→ **REQUIREMENT**
Every line with the string "theoremstyle" must be copied from the entries below.

══════

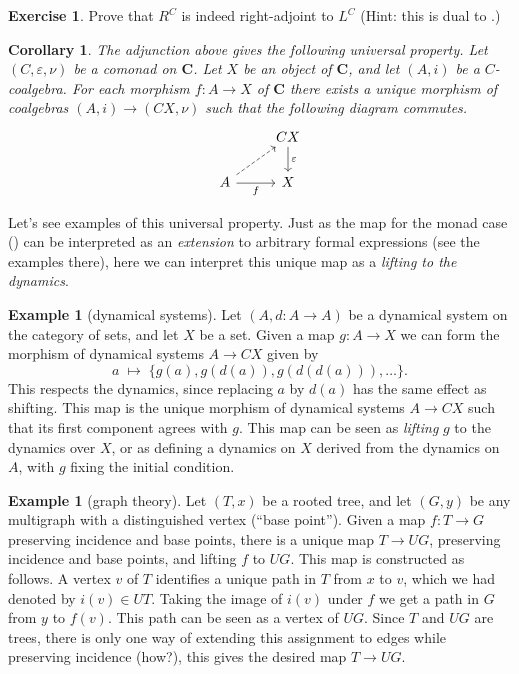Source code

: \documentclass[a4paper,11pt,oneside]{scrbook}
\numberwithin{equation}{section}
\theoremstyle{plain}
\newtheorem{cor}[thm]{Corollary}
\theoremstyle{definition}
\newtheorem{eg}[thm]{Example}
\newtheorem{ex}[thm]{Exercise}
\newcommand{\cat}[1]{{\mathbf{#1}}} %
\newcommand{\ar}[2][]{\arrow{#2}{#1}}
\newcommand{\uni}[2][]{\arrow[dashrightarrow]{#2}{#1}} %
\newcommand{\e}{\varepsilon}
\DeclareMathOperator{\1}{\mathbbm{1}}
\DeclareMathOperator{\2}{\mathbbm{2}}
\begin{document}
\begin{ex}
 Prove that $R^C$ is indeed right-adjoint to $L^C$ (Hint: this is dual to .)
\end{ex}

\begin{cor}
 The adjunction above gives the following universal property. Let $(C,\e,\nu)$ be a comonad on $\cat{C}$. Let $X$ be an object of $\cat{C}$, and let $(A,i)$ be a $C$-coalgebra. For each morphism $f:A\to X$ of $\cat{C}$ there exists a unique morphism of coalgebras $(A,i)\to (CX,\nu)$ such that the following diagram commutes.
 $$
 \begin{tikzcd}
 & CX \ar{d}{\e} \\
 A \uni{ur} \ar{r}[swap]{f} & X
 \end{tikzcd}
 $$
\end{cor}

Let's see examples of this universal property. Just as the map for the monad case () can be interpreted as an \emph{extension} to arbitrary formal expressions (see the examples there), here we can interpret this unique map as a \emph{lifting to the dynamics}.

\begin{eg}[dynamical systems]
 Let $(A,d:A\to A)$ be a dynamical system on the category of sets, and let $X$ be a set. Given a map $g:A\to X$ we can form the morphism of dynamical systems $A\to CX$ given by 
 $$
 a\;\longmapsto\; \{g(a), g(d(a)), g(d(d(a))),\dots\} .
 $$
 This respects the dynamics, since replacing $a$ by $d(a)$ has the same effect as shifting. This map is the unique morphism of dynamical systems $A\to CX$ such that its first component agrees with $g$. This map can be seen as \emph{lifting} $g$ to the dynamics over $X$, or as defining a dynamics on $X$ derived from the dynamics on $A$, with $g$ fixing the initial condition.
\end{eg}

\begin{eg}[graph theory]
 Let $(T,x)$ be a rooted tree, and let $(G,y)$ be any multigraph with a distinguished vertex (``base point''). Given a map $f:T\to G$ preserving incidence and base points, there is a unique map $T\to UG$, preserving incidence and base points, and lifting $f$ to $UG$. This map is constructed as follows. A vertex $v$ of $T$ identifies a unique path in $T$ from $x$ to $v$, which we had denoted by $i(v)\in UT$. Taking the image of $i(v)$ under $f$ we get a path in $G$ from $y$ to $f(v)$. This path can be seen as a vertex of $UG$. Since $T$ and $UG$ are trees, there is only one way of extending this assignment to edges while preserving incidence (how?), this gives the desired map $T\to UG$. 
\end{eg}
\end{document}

══════

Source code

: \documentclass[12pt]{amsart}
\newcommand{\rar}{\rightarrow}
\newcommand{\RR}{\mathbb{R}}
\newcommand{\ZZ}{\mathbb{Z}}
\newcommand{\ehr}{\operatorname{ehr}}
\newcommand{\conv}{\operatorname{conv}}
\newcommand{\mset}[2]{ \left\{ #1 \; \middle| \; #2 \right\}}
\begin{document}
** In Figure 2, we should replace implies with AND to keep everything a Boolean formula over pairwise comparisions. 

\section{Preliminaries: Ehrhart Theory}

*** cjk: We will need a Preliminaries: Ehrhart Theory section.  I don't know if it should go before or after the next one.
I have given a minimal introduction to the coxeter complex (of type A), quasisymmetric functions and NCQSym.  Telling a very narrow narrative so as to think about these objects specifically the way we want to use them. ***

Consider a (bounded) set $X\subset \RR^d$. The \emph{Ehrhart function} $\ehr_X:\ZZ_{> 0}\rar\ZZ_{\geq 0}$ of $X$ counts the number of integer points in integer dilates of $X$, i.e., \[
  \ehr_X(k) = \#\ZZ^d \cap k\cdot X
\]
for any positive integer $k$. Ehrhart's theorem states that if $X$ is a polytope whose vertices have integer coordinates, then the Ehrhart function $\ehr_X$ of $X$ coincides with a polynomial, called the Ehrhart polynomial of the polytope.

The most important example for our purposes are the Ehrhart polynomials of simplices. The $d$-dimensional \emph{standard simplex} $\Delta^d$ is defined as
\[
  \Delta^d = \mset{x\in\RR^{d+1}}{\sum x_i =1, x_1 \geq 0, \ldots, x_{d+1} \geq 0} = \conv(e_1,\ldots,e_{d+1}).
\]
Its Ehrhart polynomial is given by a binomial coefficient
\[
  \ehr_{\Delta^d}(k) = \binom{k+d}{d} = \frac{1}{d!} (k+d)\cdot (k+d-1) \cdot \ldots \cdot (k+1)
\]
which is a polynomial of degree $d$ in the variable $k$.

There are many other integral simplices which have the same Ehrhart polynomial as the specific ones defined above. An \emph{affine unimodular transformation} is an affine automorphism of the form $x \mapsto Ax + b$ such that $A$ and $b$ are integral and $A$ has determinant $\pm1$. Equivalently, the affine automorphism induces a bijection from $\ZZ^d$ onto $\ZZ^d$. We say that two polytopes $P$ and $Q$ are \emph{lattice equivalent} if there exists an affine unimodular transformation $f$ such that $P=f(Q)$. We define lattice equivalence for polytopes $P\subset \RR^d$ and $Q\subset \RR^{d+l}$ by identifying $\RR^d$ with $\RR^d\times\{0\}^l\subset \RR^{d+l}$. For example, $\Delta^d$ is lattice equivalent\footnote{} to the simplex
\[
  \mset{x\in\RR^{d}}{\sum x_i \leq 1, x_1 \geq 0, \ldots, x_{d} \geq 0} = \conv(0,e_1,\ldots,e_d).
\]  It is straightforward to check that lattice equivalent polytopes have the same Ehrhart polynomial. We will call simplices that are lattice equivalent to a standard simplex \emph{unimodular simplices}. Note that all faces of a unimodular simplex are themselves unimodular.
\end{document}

══════

→ **YOUR SOLUTION**
\theoremstyle{plain}
\theoremstyle{definition}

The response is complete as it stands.